● **THE TASK**
Your answer should hold every line of the records below that contains the string "каждого".

[Dataset entries]
--- --- ---

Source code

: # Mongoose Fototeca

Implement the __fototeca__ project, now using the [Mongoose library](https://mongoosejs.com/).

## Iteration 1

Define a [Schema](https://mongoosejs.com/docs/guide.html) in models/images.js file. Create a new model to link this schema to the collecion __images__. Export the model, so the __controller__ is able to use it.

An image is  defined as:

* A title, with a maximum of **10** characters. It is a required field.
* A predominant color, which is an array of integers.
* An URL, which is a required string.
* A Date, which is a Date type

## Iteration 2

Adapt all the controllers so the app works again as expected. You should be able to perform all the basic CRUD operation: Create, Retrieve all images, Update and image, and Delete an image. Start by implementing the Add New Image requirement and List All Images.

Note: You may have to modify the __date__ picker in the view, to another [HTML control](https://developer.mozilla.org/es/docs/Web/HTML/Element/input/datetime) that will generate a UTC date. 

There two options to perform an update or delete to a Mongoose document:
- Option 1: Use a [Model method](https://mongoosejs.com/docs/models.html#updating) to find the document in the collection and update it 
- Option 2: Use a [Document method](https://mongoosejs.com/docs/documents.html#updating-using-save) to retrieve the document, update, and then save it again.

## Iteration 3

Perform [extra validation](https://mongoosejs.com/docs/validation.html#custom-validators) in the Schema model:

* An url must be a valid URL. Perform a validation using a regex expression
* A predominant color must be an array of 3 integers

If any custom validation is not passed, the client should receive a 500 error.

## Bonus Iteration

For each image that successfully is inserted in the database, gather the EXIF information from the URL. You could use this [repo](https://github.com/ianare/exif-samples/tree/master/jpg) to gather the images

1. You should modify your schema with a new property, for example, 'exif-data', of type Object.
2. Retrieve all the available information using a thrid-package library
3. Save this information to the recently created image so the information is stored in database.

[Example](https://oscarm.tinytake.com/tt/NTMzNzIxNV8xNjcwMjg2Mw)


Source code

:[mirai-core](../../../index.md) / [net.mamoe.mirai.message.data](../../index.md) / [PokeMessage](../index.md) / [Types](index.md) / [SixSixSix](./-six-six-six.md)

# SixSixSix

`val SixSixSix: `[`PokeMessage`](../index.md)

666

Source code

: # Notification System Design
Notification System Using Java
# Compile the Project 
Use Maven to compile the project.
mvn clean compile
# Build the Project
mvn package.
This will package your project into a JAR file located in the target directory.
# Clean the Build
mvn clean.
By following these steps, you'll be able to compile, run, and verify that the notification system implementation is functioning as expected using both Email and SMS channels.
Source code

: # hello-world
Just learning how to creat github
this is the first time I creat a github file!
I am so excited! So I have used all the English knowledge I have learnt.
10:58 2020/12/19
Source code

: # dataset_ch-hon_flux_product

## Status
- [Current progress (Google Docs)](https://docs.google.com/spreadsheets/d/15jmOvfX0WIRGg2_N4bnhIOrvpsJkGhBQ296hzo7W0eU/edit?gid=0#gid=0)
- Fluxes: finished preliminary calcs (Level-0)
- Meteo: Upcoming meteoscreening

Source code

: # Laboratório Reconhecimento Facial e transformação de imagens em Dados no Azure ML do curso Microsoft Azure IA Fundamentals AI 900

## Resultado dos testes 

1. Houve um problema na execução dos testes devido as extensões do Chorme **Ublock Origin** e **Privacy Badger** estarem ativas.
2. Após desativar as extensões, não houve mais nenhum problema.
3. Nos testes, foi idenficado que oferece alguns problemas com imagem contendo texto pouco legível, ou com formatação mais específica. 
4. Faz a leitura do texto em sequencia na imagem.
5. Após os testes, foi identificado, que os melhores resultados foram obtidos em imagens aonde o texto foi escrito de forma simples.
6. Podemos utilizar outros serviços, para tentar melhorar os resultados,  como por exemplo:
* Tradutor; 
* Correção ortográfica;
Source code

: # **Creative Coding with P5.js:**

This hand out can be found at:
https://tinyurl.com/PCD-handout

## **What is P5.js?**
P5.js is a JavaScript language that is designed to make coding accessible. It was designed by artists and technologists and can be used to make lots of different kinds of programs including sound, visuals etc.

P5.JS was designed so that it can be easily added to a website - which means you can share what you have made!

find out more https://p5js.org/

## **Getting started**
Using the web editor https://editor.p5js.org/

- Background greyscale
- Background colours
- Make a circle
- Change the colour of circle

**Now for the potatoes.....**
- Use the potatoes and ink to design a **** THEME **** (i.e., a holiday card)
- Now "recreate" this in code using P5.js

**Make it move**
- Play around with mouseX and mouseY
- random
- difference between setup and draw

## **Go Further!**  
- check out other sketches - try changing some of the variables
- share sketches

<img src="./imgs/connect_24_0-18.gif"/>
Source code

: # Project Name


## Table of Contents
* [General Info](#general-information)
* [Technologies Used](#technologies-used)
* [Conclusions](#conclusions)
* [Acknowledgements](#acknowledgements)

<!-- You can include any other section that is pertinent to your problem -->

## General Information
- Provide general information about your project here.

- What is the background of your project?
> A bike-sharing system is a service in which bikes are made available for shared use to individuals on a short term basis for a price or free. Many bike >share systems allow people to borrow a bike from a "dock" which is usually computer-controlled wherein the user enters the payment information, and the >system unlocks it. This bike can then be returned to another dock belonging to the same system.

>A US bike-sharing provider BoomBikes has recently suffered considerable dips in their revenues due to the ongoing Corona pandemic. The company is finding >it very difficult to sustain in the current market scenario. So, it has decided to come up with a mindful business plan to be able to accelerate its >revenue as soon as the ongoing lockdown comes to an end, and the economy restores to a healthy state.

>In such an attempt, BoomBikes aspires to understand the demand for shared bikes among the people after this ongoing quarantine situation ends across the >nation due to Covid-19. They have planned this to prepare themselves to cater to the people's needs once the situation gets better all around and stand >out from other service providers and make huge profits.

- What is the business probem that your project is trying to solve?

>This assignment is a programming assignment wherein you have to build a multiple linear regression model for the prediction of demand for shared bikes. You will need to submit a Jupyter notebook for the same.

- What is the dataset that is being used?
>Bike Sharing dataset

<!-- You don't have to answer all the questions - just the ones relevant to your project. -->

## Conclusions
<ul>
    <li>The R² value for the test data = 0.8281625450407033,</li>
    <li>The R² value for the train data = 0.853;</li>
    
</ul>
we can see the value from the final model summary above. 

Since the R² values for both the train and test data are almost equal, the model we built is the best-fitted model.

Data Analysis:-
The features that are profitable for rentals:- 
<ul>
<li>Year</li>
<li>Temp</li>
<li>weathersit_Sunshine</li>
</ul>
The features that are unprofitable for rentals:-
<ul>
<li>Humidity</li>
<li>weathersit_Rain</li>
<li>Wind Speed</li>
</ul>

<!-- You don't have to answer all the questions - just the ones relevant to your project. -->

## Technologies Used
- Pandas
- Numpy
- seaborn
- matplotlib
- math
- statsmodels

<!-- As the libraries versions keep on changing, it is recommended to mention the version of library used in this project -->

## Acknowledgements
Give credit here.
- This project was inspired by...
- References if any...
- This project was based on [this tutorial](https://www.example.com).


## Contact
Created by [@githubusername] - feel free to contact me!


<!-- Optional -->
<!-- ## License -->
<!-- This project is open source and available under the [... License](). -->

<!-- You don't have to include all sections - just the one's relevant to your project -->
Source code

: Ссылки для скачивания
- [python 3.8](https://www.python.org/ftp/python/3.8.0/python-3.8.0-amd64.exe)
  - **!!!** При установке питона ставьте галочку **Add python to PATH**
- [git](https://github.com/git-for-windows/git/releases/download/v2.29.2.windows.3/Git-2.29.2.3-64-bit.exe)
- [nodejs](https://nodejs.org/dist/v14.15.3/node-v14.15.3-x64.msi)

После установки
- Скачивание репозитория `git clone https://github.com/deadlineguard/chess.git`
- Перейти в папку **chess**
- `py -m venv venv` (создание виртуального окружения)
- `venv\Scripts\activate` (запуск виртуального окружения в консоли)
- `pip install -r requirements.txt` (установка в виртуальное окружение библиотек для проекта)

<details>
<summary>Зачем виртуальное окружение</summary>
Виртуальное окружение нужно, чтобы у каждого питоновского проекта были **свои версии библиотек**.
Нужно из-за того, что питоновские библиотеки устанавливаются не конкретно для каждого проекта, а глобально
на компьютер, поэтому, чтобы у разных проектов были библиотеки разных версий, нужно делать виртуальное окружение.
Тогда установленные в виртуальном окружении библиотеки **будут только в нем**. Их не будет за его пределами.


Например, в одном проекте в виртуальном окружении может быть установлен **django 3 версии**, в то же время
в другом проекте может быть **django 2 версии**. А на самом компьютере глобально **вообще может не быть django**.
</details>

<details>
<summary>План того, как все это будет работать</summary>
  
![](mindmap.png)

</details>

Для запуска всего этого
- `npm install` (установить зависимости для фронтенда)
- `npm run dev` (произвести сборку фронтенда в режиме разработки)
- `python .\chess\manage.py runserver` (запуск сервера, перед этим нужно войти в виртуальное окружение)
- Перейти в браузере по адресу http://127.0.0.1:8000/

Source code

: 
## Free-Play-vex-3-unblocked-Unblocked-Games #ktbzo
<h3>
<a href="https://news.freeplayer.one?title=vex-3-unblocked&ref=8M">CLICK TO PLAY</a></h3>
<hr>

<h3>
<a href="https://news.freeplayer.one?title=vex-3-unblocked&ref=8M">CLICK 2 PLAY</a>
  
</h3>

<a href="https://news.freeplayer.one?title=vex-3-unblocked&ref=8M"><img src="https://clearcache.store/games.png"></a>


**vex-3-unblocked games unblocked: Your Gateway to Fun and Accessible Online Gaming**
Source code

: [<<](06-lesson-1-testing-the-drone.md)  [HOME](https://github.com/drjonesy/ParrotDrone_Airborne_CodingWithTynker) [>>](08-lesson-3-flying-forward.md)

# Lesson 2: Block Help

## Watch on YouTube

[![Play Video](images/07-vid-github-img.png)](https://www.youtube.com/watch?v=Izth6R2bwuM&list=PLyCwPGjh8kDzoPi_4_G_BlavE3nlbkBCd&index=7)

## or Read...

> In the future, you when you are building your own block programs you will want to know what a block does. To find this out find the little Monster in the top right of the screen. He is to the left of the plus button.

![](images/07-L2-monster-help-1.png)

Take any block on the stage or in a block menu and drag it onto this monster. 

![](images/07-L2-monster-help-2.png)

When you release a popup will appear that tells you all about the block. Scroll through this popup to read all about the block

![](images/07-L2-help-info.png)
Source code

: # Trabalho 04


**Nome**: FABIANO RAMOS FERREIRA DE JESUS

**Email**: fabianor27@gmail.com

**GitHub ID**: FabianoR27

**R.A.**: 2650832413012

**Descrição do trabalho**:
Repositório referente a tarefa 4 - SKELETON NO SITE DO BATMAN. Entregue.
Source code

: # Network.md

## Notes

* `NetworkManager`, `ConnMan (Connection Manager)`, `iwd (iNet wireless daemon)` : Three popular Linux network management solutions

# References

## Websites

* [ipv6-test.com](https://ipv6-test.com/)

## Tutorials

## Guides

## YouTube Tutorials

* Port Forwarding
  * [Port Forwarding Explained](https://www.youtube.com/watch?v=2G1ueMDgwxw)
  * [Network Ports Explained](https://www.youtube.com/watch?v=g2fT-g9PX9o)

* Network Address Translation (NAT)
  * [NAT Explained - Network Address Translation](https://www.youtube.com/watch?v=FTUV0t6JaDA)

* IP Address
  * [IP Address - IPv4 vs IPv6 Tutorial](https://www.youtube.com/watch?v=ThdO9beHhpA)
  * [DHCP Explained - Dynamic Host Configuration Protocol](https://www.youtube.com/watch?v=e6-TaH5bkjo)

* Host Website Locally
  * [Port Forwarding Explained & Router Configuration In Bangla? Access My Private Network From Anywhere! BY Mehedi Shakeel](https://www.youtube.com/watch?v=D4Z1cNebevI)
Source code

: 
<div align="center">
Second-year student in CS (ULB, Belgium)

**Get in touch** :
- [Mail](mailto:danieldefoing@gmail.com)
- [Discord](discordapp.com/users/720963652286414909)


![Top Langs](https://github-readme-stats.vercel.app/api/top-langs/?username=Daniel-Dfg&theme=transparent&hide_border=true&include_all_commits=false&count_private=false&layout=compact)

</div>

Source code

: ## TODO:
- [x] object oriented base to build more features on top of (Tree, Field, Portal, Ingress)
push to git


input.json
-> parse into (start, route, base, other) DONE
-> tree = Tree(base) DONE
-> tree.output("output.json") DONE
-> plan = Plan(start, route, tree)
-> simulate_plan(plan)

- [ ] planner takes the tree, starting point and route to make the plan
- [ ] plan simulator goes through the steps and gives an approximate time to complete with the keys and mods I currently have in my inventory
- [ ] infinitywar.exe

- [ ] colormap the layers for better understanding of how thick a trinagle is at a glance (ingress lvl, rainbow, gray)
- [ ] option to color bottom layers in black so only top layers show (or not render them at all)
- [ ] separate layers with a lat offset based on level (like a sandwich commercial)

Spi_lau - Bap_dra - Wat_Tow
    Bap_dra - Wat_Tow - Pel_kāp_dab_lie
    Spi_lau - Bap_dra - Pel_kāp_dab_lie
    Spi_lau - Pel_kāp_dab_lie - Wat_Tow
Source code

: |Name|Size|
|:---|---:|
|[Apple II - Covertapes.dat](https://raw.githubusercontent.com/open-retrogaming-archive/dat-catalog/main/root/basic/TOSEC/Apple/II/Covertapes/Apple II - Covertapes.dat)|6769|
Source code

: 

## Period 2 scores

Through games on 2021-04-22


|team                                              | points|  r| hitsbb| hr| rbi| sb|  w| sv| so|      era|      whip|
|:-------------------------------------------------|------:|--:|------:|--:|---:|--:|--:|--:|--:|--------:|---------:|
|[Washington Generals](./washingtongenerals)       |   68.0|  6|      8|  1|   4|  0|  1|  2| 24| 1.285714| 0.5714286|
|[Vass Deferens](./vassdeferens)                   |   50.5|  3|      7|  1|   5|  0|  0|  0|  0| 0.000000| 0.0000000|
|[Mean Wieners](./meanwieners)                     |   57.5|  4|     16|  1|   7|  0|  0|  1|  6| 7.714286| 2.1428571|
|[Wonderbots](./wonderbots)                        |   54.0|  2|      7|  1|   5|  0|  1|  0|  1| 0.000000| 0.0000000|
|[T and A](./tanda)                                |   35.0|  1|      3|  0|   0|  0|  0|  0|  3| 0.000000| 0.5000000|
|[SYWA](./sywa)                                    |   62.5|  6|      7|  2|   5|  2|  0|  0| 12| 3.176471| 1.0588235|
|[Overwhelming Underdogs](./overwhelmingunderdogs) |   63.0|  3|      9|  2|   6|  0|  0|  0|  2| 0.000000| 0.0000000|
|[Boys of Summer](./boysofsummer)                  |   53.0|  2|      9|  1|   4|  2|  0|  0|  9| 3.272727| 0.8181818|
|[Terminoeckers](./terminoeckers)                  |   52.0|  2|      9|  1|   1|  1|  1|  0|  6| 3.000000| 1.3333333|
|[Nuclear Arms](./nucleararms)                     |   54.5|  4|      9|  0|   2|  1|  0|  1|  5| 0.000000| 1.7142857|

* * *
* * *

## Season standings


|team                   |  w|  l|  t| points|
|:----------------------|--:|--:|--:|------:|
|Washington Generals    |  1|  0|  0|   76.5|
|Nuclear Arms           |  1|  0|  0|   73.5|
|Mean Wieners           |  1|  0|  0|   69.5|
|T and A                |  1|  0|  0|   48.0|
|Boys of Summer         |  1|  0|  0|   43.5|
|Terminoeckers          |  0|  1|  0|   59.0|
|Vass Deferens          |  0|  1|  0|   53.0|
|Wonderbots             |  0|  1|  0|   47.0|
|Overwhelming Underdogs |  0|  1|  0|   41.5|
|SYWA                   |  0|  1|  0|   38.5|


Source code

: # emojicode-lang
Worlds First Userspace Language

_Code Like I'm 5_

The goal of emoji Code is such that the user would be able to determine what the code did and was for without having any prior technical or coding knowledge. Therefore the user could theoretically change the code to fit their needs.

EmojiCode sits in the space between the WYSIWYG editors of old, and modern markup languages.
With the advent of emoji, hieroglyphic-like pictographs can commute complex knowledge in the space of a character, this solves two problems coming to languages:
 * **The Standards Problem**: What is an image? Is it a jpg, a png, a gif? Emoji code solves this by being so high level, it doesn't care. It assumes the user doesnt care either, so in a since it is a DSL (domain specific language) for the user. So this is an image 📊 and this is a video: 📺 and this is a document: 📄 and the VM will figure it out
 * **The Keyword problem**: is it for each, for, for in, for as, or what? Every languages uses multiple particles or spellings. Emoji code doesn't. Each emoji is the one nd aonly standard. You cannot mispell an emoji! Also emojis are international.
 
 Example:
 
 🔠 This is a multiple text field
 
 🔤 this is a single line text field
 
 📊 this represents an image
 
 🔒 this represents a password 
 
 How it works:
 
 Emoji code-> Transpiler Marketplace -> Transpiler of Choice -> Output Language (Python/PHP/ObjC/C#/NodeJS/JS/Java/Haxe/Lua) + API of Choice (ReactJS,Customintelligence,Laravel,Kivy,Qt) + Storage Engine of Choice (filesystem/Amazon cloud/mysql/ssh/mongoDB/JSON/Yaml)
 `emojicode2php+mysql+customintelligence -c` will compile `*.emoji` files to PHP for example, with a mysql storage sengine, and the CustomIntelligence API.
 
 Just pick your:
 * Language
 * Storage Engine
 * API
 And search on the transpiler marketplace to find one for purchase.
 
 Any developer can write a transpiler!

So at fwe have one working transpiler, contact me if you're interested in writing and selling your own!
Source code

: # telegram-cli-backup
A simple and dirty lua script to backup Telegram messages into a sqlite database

--- --- ---

● **RESULT OF THE TASK**
Виртуальное окружение нужно, чтобы у каждого питоновского проекта были **свои версии библиотек**.
Нужно из-за того, что питоновские библиотеки устанавливаются не конкретно для каждого проекта, а глобально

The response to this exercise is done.